The second unusual factor was that as a government that had been in power for three terms we were more cohesive, more positive and had more sense of direction than any previous third-term government that I had seen in action – and I had seen a number of them. We were managing difficult coalition issues – intensive work that had been going on about the role of Māori in the Resource Management Act, for example, and the rewrite of child protection legislation – that were really testing for any kind of government, but I was proud that intellectually, and in our relationships with our coalition partners, we were able to deal with those issues running through to the election. So we were in pretty good shape; and then, of course, the extraordinary series of events unfolded which changed the way the election went.
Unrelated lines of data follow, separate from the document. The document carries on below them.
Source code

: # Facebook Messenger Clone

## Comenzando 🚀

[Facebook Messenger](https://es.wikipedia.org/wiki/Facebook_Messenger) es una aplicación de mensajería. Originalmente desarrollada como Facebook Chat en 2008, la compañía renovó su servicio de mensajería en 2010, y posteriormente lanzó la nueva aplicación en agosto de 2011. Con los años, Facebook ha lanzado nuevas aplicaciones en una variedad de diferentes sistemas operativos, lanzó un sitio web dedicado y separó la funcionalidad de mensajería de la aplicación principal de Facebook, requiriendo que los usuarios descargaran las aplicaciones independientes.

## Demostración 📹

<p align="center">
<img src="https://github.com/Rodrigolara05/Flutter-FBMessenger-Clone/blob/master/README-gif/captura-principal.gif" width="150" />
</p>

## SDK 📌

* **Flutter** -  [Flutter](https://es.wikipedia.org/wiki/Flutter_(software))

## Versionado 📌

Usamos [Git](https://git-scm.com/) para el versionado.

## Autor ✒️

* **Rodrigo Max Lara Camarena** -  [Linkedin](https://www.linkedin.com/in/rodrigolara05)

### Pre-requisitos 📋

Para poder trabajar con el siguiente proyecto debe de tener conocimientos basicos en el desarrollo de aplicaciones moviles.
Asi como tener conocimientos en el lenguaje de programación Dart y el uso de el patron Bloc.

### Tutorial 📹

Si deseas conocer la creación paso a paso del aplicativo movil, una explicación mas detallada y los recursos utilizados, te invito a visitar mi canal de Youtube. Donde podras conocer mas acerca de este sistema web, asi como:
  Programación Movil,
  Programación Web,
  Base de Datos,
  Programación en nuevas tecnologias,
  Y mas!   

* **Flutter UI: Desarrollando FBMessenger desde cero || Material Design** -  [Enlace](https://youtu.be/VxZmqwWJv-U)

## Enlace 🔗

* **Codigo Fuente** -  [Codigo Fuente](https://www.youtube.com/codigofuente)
I want to give some personal reflections on my involvement in the campaign as a leader. I think that the overriding impression for me was just how much I enjoyed it. As someone who had been unavoidably characterised in a certain way because of my finance role, it did take some time to adjust, and for public expectations to adjust, to my new role as a leader in a campaign. There are a number of reasons that I enjoyed it. First was that there was plenty to campaign for, again unusually for a party that had been in government for nine years. I had been personally strongly invested in many of the issues which were debated in the campaign – the economy, obviously, but also all the social issues, poverty, housing, water quality, and the environment, where we had done much intensive work over many years. When I was out campaigning we had a programme which I felt was worth arguing hard and positively for.
Another factor in the campaign, of course, was that the long form of the debates suited me. As someone who’d been around the place, a policy wonk, the opportunity to have an hour, an hour and a half, to debate issues – rather than the usual eight to 15 seconds – certainly was something that I looked forward to, and enjoyed, and I was impressed with the extent of public interest and engagement.
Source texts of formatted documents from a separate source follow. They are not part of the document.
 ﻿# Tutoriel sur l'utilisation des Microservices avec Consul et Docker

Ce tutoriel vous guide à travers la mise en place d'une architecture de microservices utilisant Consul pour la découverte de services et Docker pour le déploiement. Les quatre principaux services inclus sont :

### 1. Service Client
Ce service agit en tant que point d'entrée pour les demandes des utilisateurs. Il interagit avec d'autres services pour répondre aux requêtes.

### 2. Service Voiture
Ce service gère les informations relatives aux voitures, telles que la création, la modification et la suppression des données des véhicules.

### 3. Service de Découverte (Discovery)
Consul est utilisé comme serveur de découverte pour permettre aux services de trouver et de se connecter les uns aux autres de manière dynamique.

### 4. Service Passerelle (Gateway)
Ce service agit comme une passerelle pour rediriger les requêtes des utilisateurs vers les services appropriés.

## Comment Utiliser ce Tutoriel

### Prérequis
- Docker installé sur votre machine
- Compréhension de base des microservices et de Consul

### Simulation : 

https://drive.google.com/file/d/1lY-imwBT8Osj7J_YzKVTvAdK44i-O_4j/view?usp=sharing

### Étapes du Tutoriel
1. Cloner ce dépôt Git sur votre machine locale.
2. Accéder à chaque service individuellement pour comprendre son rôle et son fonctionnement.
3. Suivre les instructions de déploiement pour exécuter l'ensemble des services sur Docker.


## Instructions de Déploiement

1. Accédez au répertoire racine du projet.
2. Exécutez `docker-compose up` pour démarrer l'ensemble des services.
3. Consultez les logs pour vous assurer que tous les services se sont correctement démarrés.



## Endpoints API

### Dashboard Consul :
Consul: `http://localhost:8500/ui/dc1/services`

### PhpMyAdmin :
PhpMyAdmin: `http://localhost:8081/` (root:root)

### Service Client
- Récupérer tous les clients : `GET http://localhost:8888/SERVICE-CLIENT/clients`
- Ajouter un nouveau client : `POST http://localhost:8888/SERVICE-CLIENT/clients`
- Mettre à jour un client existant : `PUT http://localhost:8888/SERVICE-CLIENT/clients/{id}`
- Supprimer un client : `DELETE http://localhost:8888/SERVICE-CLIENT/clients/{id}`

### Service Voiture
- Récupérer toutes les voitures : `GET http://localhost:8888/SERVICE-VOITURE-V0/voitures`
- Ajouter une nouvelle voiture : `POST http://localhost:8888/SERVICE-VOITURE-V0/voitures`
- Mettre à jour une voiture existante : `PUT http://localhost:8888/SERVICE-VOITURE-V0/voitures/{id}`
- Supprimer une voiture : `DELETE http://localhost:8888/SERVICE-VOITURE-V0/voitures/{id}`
A third factor was that with social media we had the ability to bypass the mainstream media and better control how we represented ourselves: the unique opportunity to do both short impressionistic presentations and also long-form question-and-answer type arrangements, some on Facebook, others by media organisations, some by ourselves, was a feature of social media that I think all politicians found worked better than they expected. Vastly greater numbers of people engaged with that format than we ever anticipated, and again I think it’s something that worked in a campaign which had quite a strong policy focus. In my case, too, the opportunity to work with my children on social media was something that we all enjoyed.
All of that added up to a fourth factor that made the campaign enjoyable, and that was the intense public interest. One of the media outlets told me that since a month or two before the campaign started, on average six of the top ten stories every single day had been political stories. So there was a public appetite, which makes politicians, with their tender egos, feel relevant. But in my case, having been in politics for 27 years, the experience of being treated like a new face to the public, escaping the confines of the characterisation as a finance minister (and I know people were surprised to find that a former finance minister could walk into a shopping mall and spend an hour taking photos) was something I didn’t quite expect, I must say, but it worked. In addition, our base of volunteers was energised and organised in a way that was quite remarkable for a fourth-term campaign. Wherever I went I was supported by people who were highly motivated.
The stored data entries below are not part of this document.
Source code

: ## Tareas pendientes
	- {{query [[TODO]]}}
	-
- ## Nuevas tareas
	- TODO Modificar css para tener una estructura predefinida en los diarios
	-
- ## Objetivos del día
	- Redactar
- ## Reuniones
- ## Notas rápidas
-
So that was the campaign, and then, of course, a government was formed – legitimate and unique. There can’t have been too many oppositions who have got 44.4% of the vote – certainly not in New Zealand: that has never happened under MMP.
The important issue here is that how a government is formed, and how it starts, matters. Because this one has been formed, and started, in a unique manner, then it’s going to face unique challenges. Some of these are obvious. It has a structural challenge: two coalition partners who, left to their own devices, may not agree on much about how the world works, and that’s expressed literally in how they’ve been seated in parliament – an unusual configuration, with New Zealand First at one end, Labour in the middle, and the Greens down the other end, in the hope, perhaps, that each of them will forget that the other is there.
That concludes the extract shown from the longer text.